Chris Albinson, CEO of the Waterloo-based incubator Communitech, says the pullback in the US is more pronounced because there are more of what he calls “moon-shooting” companies with dubious fundamentals and they suddenly find themselves unable to adjust to the new reality.

Canadian tech companies are doing comparatively better right now because they are generally much better managers of capital, he says, but that doesn’t mean there isn’t anxiety.

“There are some founders who were 18 years old when the last recession happened,” he told CBC News. “There will be stress on the system, but I think they will ultimately come out much stronger.”

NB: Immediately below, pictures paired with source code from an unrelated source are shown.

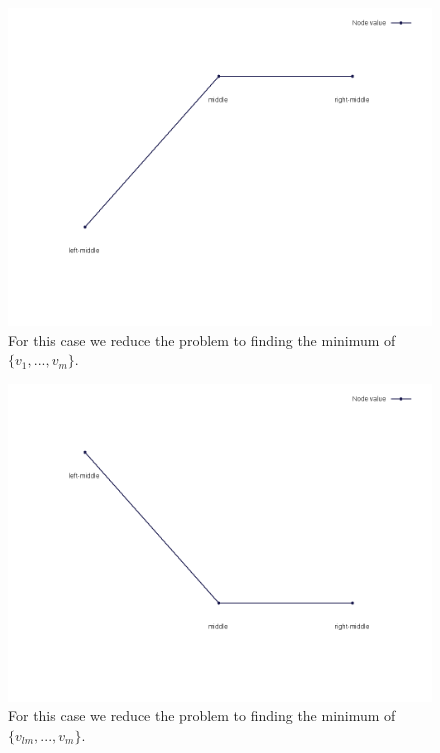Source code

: \documentclass[12pt]{article}
\begin{document}
    \begin{figure}[H]
        \centering
        \includegraphics[scale=.35]{mid_case5}
        \caption{For this case we reduce the problem to finding the minimum of $\{v_1, ..., v_m\}$.}
    \end{figure}
    \begin{figure}[H]
        \centering
        \includegraphics[scale=.35]{mid_case6}
        \caption{For this case we reduce the problem to finding the minimum of $\{v_{lm}, ..., v_m\}$.}
    \end{figure}
\end{document}

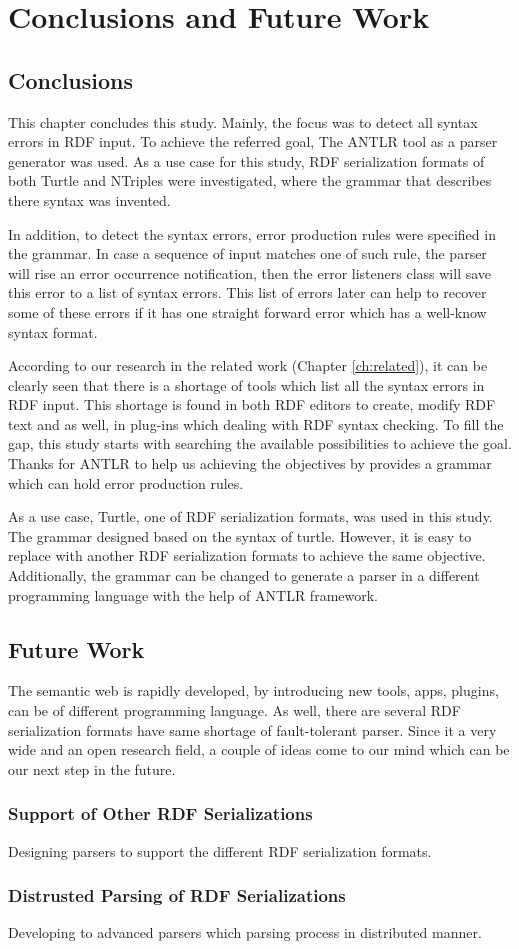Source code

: \chapter{Conclusions and Future Work}
\label{ch:conclusions}

\section{Conclusions}
This chapter concludes this study. Mainly, the focus was to detect all syntax errors in RDF input. To achieve the referred goal, The ANTLR tool as a parser generator was used. As a use case for this study, RDF serialization formats of both Turtle and NTriples were investigated, where the grammar that describes there syntax was invented.

In addition, to detect the syntax errors, error production rules were specified in the grammar. In case a sequence of input matches one of such rule, the parser will rise an error occurrence notification, then the error listeners class will save this error to a list of syntax errors. This list of errors later can help to recover some of these errors if it has one straight forward error which has a well-know syntax format. 

According to our research in the related work (Chapter \ref{ch:related}), it can be clearly seen that there is a shortage of tools which list all the syntax errors in RDF input. This shortage is found in both RDF editors to create, modify RDF text and as well, in plug-ins which dealing with RDF syntax checking. To fill the gap, this study starts with searching the available possibilities to achieve the goal. Thanks for ANTLR to help us achieving the objectives by provides a grammar which can hold error production rules. 

As a use case, Turtle, one of RDF serialization formats, was used in this study. The grammar designed based on the syntax of turtle. However, it is easy to replace with another RDF serialization formats to achieve the same objective. Additionally, the grammar can be changed to generate a parser in a different programming language with the help of ANTLR framework.   


\section{Future Work}
The semantic web is rapidly developed, by introducing new tools, apps, plugins, can be of different programming language. As well, there are several RDF serialization  formats have same shortage of fault-tolerant parser. 
Since it a very wide and an open research field, a couple of ideas come to our mind which can be our next step in the future. 
\subsection{Support of Other RDF Serializations}
     Designing parsers to support the different RDF serialization formats.

\subsection{Distrusted Parsing of RDF Serializations}
     Developing to advanced parsers which parsing process in distributed manner.


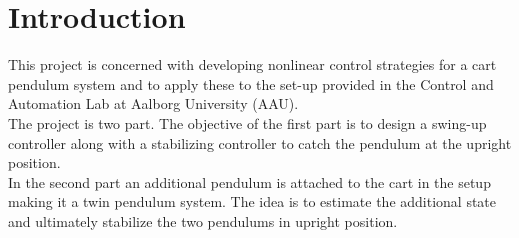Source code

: %
\chapter{Introduction}\label{chap:introduction}
This project is concerned with developing nonlinear control strategies for a cart pendulum system and to apply these to the set-up provided in the Control and Automation Lab at Aalborg University (AAU).\\
The project is two part. The objective of the first part is to design a swing-up controller along with a stabilizing controller to catch the pendulum at the upright position.\\
In the second part an additional pendulum is attached to the cart in the setup making it a twin pendulum system. The idea is to estimate the additional state and ultimately stabilize the two pendulums in upright position.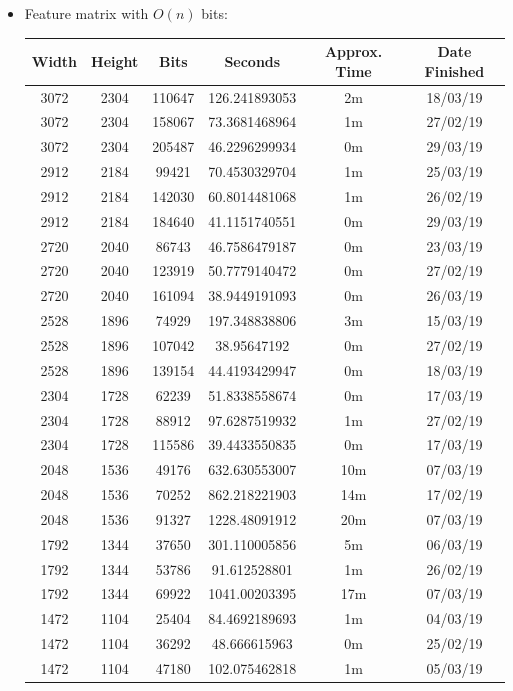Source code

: \documentclass[11pt,a4paper]{report}
\begin{document}
\begin{itemize}
\newpage
\item Feature matrix with $O(n)$ bits:
  \begin{center}
  \begin{tabular}{ c c c | c c c }
  Width & Height & Bits & Seconds & Approx. Time & Date Finished \\ \hline
  3072 & 2304 & 110647 & 126.241893053 & 2m & 18/03/19 \\
  3072 & 2304 & 158067 & 73.3681468964 & 1m & 27/02/19 \\
  3072 & 2304 & 205487 & 46.2296299934 & 0m & 29/03/19 \\
  2912 & 2184 & 99421 & 70.4530329704 & 1m & 25/03/19 \\
  2912 & 2184 & 142030 & 60.8014481068 & 1m & 26/02/19 \\
  2912 & 2184 & 184640 & 41.1151740551 & 0m & 29/03/19 \\
  2720 & 2040 & 86743 & 46.7586479187 & 0m & 23/03/19 \\
  2720 & 2040 & 123919 & 50.7779140472 & 0m & 27/02/19 \\
  2720 & 2040 & 161094 & 38.9449191093 & 0m & 26/03/19 \\
  2528 & 1896 & 74929 & 197.348838806 & 3m & 15/03/19 \\
  2528 & 1896 & 107042 & 38.95647192 & 0m & 27/02/19 \\
  2528 & 1896 & 139154 & 44.4193429947 & 0m & 18/03/19 \\
  2304 & 1728 & 62239 & 51.8338558674 & 0m & 17/03/19 \\
  2304 & 1728 & 88912 & 97.6287519932 & 1m & 27/02/19 \\
  2304 & 1728 & 115586 & 39.4433550835 & 0m & 17/03/19 \\
  2048 & 1536 & 49176 & 632.630553007 & 10m & 07/03/19 \\
  2048 & 1536 & 70252 & 862.218221903 & 14m & 17/02/19 \\
  2048 & 1536 & 91327 & 1228.48091912 & 20m & 07/03/19 \\
  1792 & 1344 & 37650 & 301.110005856 & 5m & 06/03/19 \\
  1792 & 1344 & 53786 & 91.612528801 & 1m & 26/02/19 \\
  1792 & 1344 & 69922 & 1041.00203395 & 17m & 07/03/19 \\
  1472 & 1104 & 25404 & 84.4692189693 & 1m & 04/03/19 \\
  1472 & 1104 & 36292 & 48.666615963 & 0m & 25/02/19 \\
  1472 & 1104 & 47180 & 102.075462818 & 1m & 05/03/19 \\

\end{tabular}
\end{center}
\end{itemize}
\end{document}
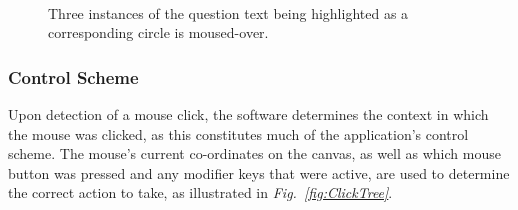 \documentclass[12pt,twoside,notitlepage,xetex]{report}
\begin{document}
{\begin{center}
\begin{figure}[H]
\begin{center}
\\
\vspace{0.5cm}
\end{center}
\caption{Three instances of the question text being highlighted as a corresponding circle is moused-over.}
\label{fig:Highlighting}
\end{figure}
\end{center}

\subsubsection{Control Scheme}

Upon detection of a mouse click, the software determines the context in which the mouse was clicked, as this constitutes much of the application's control scheme.  The mouse's current co-ordinates on the canvas, as well as which mouse button was pressed and any modifier keys that were active, are used to determine the correct action to take, as illustrated in \emph{Fig.~\ref{fig:ClickTree}}.

}
\end{document}
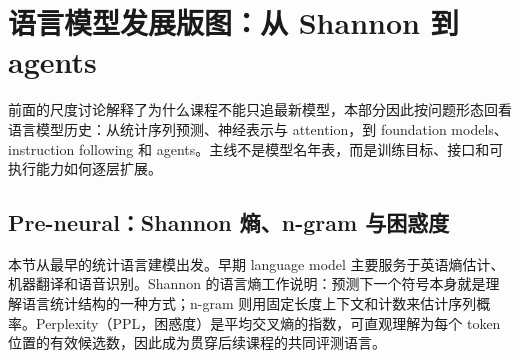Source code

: \documentclass[a4paper]{article}
\begin{document}
\section{语言模型发展版图：从 Shannon 到 agents}

前面的尺度讨论解释了为什么课程不能只追最新模型，本部分因此按问题形态回看语言模型历史：从统计序列预测、神经表示与 attention，到 foundation models、instruction following 和 agents。主线不是模型名年表，而是训练目标、接口和可执行能力如何逐层扩展。

\subsection{Pre-neural：Shannon 熵、n-gram 与困惑度}

本节从最早的统计语言建模出发。早期 language model 主要服务于英语熵估计、机器翻译和语音识别。Shannon 的语言熵工作说明：预测下一个符号本身就是理解语言统计结构的一种方式；n-gram 则用固定长度上下文和计数来估计序列概率。Perplexity（PPL，困惑度）是平均交叉熵的指数，可直观理解为每个 token 位置的有效候选数，因此成为贯穿后续课程的共同评测语言。
\end{document}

Valuations of tech giants like Meta, Amazon, Apple and Netflix have tanked in recent weeks, and where there was once a fierce war for talent, many tech giants are implementing hiring freezes and even cutting staff.

US streaming giant Netflix announced Thursday that it is cutting another 300 jobs, the second time in as many months that it has announced layoffs of that magnitude.

The collaborative website layoffs.fyi has documented more than 20,000 tech job cuts in the last two months alone, mostly in and around major US tech hubs like Seattle and San Francisco.

While the cutbacks in Canada are less dramatic, they are happening.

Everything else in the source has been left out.